- [Problem requirements]
Each line with the string "author" is to be copied from the records below.

- [Input for this task]

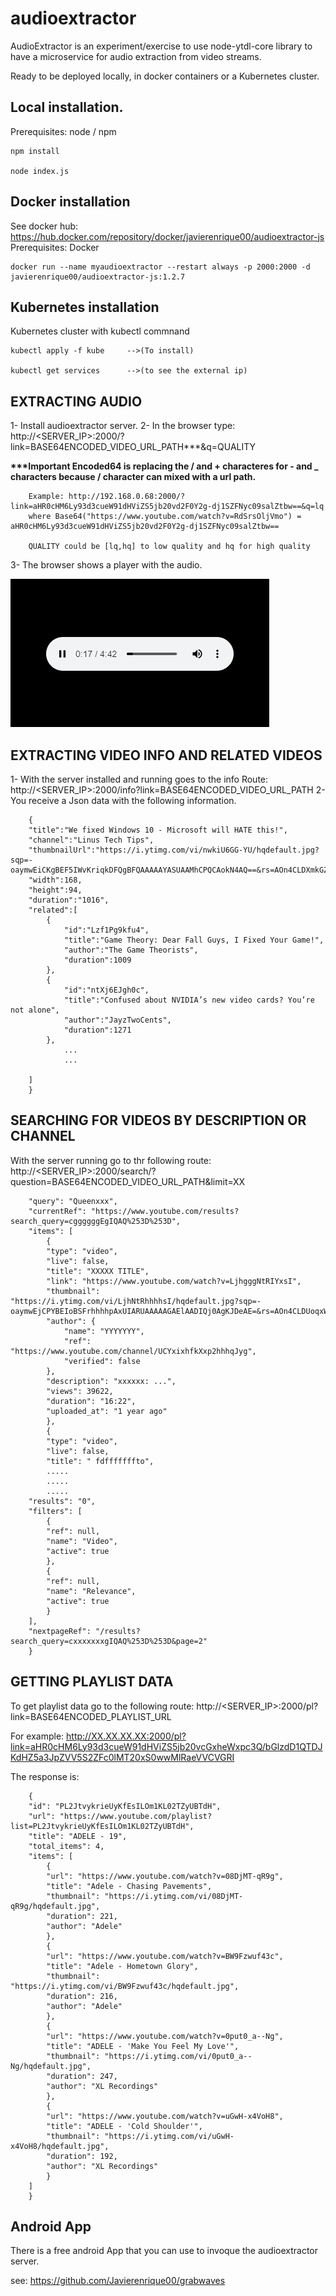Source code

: # audioextractor

AudioExtractor is an experiment/exercise to use node-ytdl-core library to have a microservice for audio extraction from video streams.

Ready to be deployed locally, in docker containers or a Kubernetes cluster.

## Local installation.

Prerequisites:
node / npm

    npm install

    node index.js
  

## Docker installation

See docker hub: https://hub.docker.com/repository/docker/javierenrique00/audioextractor-js
Prerequisites:
Docker

    docker run --name myaudioextractor --restart always -p 2000:2000 -d javierenrique00/audioextractor-js:1.2.7


## Kubernetes installation
Kubernetes cluster with kubectl commnand

    kubectl apply -f kube     -->(To install)

    kubectl get services      -->(to see the external ip)

## EXTRACTING AUDIO

1- Install audioextractor server.
2- In the browser type: http://<SERVER_IP>:2000/?link=BASE64ENCODED_VIDEO_URL_PATH***&q=QUALITY

__***Important Encoded64 is replacing the / and + characteres for - and _ characters because / character can mixed with a url path.__
        
        Example: http://192.168.0.68:2000/?link=aHR0cHM6Ly93d3cueW91dHViZS5jb20vd2F0Y2g-dj1SZFNyc09salZtbw==&q=lq
        where Base64("https://www.youtube.com/watch?v=RdSrsOljVmo") = aHR0cHM6Ly93d3cueW91dHViZS5jb20vd2F0Y2g-dj1SZFNyc09salZtbw==
        
        QUALITY could be [lq,hq] to low quality and hq for high quality

3- The browser shows a player with the audio.

![Img](/doc/imgs/img1.jpg)

## EXTRACTING VIDEO INFO AND RELATED VIDEOS

1- With the server installed and running goes to the info Route:  http://<SERVER_IP>:2000/info?link=BASE64ENCODED_VIDEO_URL_PATH
2- You receive a Json data with the following information.

        {
        "title":"We fixed Windows 10 - Microsoft will HATE this!",
        "channel":"Linus Tech Tips",
        "thumbnailUrl":"https://i.ytimg.com/vi/nwkiU6GG-YU/hqdefault.jpg?sqp=-oaymwEiCKgBEF5IWvKriqkDFQgBFQAAAAAYASUAAMhCPQCAokN4AQ==&rs=AOn4CLDXmkGZTBOjmYkBxGABrat8viNZrA",
        "width":168,
        "height":94,
        "duration":"1016",
        "related":[
            {
                "id":"Lzf1Pg9kfu4",
                "title":"Game Theory: Dear Fall Guys, I Fixed Your Game!",
                "author":"The Game Theorists",
                "duration":1009
            },
            {
                "id":"ntXj6EJgh0c",
                "title":"Confused about NVIDIA’s new video cards? You’re not alone",
                "author":"JayzTwoCents",
                "duration":1271
            },
                ...
                ...
                
        ]
        }

## SEARCHING FOR VIDEOS BY DESCRIPTION OR CHANNEL

With the server running go to thr following route: http://<SERVER_IP>:2000/search/?question=BASE64ENCODED_VIDEO_URL_PATH&limit=XX

        "query": "Queenxxx",
        "currentRef": "https://www.youtube.com/results?search_query=cggggggEgIQAQ%253D%253D",
        "items": [
            {
            "type": "video",
            "live": false,
            "title": "XXXXX TITLE",
            "link": "https://www.youtube.com/watch?v=LjhgggNtRIYxsI",
            "thumbnail": "https://i.ytimg.com/vi/LjhNtRhhhhsI/hqdefault.jpg?sqp=-oaymwEjCPYBEIoBSFrhhhhpAxUIARUAAAAAGAElAADIQj0AgKJDeAE=&rs=AOn4CLDUoqxWsW5f9Cr4e5L3BZPZFr_96Q",
            "author": {
                "name": "YYYYYYY",
                "ref": "https://www.youtube.com/channel/UCYxixhfkXxp2hhhqJyg",
                "verified": false
            },
            "description": "xxxxxx: ...",
            "views": 39622,
            "duration": "16:22",
            "uploaded_at": "1 year ago"
            },
            {
            "type": "video",
            "live": false,
            "title": " fdfffffffto",
            .....
            .....
            .....
        "results": "0",
        "filters": [
            {
            "ref": null,
            "name": "Video",
            "active": true
            },
            {
            "ref": null,
            "name": "Relevance",
            "active": true
            }
        ],
        "nextpageRef": "/results?search_query=cxxxxxxxgIQAQ%253D%253D&page=2"
        }

## GETTING PLAYLIST DATA

To get playlist data go to the following route: http://<SERVER_IP>:2000/pl?link=BASE64ENCODED_PLAYLIST_URL

For example:  http://XX.XX.XX.XX:2000/pl?link=aHR0cHM6Ly93d3cueW91dHViZS5jb20vcGxheWxpc3Q/bGlzdD1QTDJKdHZ5a3JpZVV5S2ZFc0lMT20xS0wwMlRaeVVCVGRI

The response is:

        {
        "id": "PL2JtvykrieUyKfEsILOm1KL02TZyUBTdH",
        "url": "https://www.youtube.com/playlist?list=PL2JtvykrieUyKfEsILOm1KL02TZyUBTdH",
        "title": "ADELE - 19",
        "total_items": 4,
        "items": [
            {
            "url": "https://www.youtube.com/watch?v=08DjMT-qR9g",
            "title": "Adele - Chasing Pavements",
            "thumbnail": "https://i.ytimg.com/vi/08DjMT-qR9g/hqdefault.jpg",
            "duration": 221,
            "author": "Adele"
            },
            {
            "url": "https://www.youtube.com/watch?v=BW9Fzwuf43c",
            "title": "Adele - Hometown Glory",
            "thumbnail": "https://i.ytimg.com/vi/BW9Fzwuf43c/hqdefault.jpg",
            "duration": 216,
            "author": "Adele"
            },
            {
            "url": "https://www.youtube.com/watch?v=0put0_a--Ng",
            "title": "ADELE - 'Make You Feel My Love'",
            "thumbnail": "https://i.ytimg.com/vi/0put0_a--Ng/hqdefault.jpg",
            "duration": 247,
            "author": "XL Recordings"
            },
            {
            "url": "https://www.youtube.com/watch?v=uGwH-x4VoH8",
            "title": "ADELE - 'Cold Shoulder'",
            "thumbnail": "https://i.ytimg.com/vi/uGwH-x4VoH8/hqdefault.jpg",
            "duration": 192,
            "author": "XL Recordings"
            }
        ]
        }

## Android App

There is a free android App that you can use to invoque the audioextractor server.

see:
https://github.com/Javierenrique00/grabwaves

- [Completed task]
                "author":"The Game Theorists",
                "author":"JayzTwoCents",
            "author": {
            "author": "Adele"
            "author": "Adele"
            "author": "XL Recordings"
            "author": "XL Recordings"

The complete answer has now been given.